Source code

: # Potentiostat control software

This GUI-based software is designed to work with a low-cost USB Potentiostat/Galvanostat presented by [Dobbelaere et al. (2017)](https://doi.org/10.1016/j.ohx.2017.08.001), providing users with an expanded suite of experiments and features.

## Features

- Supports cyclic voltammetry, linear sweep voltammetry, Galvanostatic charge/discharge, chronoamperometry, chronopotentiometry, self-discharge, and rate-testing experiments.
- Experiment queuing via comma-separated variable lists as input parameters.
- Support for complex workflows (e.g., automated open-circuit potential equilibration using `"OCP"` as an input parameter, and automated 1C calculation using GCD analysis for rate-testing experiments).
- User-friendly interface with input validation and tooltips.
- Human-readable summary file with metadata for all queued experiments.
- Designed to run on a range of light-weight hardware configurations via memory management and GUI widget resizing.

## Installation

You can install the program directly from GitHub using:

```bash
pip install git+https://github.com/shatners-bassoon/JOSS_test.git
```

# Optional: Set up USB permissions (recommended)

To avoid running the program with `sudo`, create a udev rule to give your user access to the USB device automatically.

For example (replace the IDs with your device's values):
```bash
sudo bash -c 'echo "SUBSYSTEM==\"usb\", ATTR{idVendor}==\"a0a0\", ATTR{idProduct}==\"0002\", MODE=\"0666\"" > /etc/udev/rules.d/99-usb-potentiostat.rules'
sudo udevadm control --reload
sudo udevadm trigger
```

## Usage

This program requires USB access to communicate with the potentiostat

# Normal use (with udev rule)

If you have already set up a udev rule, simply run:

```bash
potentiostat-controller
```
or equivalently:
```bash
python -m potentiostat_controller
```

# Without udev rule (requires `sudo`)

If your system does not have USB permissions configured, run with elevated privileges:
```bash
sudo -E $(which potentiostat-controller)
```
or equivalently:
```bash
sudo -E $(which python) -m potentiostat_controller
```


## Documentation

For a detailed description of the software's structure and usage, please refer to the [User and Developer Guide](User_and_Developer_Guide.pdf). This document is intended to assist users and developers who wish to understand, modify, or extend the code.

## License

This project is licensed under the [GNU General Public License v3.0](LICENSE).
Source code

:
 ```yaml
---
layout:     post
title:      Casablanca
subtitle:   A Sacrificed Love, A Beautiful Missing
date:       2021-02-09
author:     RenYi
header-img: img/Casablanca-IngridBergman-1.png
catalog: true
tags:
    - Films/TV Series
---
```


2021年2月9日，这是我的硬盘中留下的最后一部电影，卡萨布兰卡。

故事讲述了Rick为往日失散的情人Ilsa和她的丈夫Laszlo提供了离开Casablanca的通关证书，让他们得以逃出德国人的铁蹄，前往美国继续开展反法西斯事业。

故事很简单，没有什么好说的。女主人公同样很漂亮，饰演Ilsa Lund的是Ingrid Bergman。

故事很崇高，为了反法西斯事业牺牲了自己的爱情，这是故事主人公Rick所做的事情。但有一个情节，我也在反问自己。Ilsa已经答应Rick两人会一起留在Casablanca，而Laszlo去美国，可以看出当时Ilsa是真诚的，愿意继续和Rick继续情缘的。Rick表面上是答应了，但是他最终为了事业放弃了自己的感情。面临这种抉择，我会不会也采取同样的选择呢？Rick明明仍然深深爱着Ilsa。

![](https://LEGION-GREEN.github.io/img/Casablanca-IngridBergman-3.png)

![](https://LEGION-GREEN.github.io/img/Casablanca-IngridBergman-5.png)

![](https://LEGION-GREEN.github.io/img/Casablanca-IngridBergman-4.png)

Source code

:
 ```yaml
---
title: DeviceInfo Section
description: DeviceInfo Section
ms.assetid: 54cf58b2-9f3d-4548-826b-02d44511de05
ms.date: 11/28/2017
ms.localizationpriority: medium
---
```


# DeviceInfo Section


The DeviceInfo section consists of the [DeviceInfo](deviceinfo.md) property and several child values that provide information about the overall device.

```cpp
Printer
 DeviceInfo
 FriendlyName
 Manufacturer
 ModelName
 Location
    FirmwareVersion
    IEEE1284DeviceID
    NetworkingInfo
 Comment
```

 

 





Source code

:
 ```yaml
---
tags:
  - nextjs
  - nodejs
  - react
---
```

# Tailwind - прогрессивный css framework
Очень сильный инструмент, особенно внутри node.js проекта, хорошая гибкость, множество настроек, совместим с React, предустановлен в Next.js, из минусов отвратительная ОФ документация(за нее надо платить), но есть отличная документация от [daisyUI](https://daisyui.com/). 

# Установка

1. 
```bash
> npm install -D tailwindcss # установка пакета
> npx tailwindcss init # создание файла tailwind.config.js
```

_ _ _ _ _ _ _

What the task asks: Repeat the records above exactly, leaving none out.

Exercise result:
Source code

: # Potentiostat control software

This GUI-based software is designed to work with a low-cost USB Potentiostat/Galvanostat presented by [Dobbelaere et al. (2017)](https://doi.org/10.1016/j.ohx.2017.08.001), providing users with an expanded suite of experiments and features.

## Features

- Supports cyclic voltammetry, linear sweep voltammetry, Galvanostatic charge/discharge, chronoamperometry, chronopotentiometry, self-discharge, and rate-testing experiments.
- Experiment queuing via comma-separated variable lists as input parameters.
- Support for complex workflows (e.g., automated open-circuit potential equilibration using `"OCP"` as an input parameter, and automated 1C calculation using GCD analysis for rate-testing experiments).
- User-friendly interface with input validation and tooltips.
- Human-readable summary file with metadata for all queued experiments.
- Designed to run on a range of light-weight hardware configurations via memory management and GUI widget resizing.

## Installation

You can install the program directly from GitHub using:

```bash
pip install git+https://github.com/shatners-bassoon/JOSS_test.git
```

# Optional: Set up USB permissions (recommended)

To avoid running the program with `sudo`, create a udev rule to give your user access to the USB device automatically.

For example (replace the IDs with your device's values):
```bash
sudo bash -c 'echo "SUBSYSTEM==\"usb\", ATTR{idVendor}==\"a0a0\", ATTR{idProduct}==\"0002\", MODE=\"0666\"" > /etc/udev/rules.d/99-usb-potentiostat.rules'
sudo udevadm control --reload
sudo udevadm trigger
```

## Usage

This program requires USB access to communicate with the potentiostat

# Normal use (with udev rule)

If you have already set up a udev rule, simply run:

```bash
potentiostat-controller
```
or equivalently:
```bash
python -m potentiostat_controller
```

# Without udev rule (requires `sudo`)

If your system does not have USB permissions configured, run with elevated privileges:
```bash
sudo -E $(which potentiostat-controller)
```
or equivalently:
```bash
sudo -E $(which python) -m potentiostat_controller
```


## Documentation

For a detailed description of the software's structure and usage, please refer to the [User and Developer Guide](User_and_Developer_Guide.pdf). This document is intended to assist users and developers who wish to understand, modify, or extend the code.

## License

This project is licensed under the [GNU General Public License v3.0](LICENSE).
Source code

:
 ```yaml
---
layout:     post
title:      Casablanca
subtitle:   A Sacrificed Love, A Beautiful Missing
date:       2021-02-09
author:     RenYi
header-img: img/Casablanca-IngridBergman-1.png
catalog: true
tags:
    - Films/TV Series
---
```


2021年2月9日，这是我的硬盘中留下的最后一部电影，卡萨布兰卡。

故事讲述了Rick为往日失散的情人Ilsa和她的丈夫Laszlo提供了离开Casablanca的通关证书，让他们得以逃出德国人的铁蹄，前往美国继续开展反法西斯事业。

故事很简单，没有什么好说的。女主人公同样很漂亮，饰演Ilsa Lund的是Ingrid Bergman。

故事很崇高，为了反法西斯事业牺牲了自己的爱情，这是故事主人公Rick所做的事情。但有一个情节，我也在反问自己。Ilsa已经答应Rick两人会一起留在Casablanca，而Laszlo去美国，可以看出当时Ilsa是真诚的，愿意继续和Rick继续情缘的。Rick表面上是答应了，但是他最终为了事业放弃了自己的感情。面临这种抉择，我会不会也采取同样的选择呢？Rick明明仍然深深爱着Ilsa。

![](https://LEGION-GREEN.github.io/img/Casablanca-IngridBergman-3.png)

![](https://LEGION-GREEN.github.io/img/Casablanca-IngridBergman-5.png)

![](https://LEGION-GREEN.github.io/img/Casablanca-IngridBergman-4.png)

Source code

:
 ```yaml
---
title: DeviceInfo Section
description: DeviceInfo Section
ms.assetid: 54cf58b2-9f3d-4548-826b-02d44511de05
ms.date: 11/28/2017
ms.localizationpriority: medium
---
```


# DeviceInfo Section


The DeviceInfo section consists of the [DeviceInfo](deviceinfo.md) property and several child values that provide information about the overall device.

```cpp
Printer
 DeviceInfo
 FriendlyName
 Manufacturer
 ModelName
 Location
    FirmwareVersion
    IEEE1284DeviceID
    NetworkingInfo
 Comment
```

 

 





Source code

:
 ```yaml
---
tags:
  - nextjs
  - nodejs
  - react
---
```

# Tailwind - прогрессивный css framework
Очень сильный инструмент, особенно внутри node.js проекта, хорошая гибкость, множество настроек, совместим с React, предустановлен в Next.js, из минусов отвратительная ОФ документация(за нее надо платить), но есть отличная документация от [daisyUI](https://daisyui.com/). 

# Установка

1. 
```bash
> npm install -D tailwindcss # установка пакета
> npx tailwindcss init # создание файла tailwind.config.js
```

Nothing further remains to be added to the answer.